Go through the listing and copy each line that has the string "LISTEN" in it.

→ **Data provided**:
──────────────────────────────

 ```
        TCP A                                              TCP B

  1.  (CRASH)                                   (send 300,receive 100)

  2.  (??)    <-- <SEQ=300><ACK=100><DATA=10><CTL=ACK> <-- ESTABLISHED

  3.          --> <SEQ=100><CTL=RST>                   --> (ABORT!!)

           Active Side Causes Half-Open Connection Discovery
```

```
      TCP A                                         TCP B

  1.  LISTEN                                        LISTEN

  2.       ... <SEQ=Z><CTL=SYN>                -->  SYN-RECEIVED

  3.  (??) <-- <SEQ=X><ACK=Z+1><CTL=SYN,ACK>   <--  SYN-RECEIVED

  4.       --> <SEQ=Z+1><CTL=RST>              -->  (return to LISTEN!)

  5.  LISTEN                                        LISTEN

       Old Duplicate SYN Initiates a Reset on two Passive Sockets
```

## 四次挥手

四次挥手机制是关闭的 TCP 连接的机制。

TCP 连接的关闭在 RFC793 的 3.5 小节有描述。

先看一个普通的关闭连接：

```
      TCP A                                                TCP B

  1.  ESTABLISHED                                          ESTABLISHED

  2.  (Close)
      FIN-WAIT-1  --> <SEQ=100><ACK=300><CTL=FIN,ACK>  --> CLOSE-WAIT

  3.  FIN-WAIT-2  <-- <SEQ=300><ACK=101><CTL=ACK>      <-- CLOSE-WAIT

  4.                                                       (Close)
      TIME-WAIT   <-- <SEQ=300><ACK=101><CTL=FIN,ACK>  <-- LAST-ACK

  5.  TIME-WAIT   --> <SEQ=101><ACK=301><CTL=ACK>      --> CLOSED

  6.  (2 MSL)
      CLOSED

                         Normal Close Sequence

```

──────────────────────────────

→ **Answer area**:
  1.  LISTEN                                        LISTEN
  4.       --> <SEQ=Z+1><CTL=RST>              -->  (return to LISTEN!)
  5.  LISTEN                                        LISTEN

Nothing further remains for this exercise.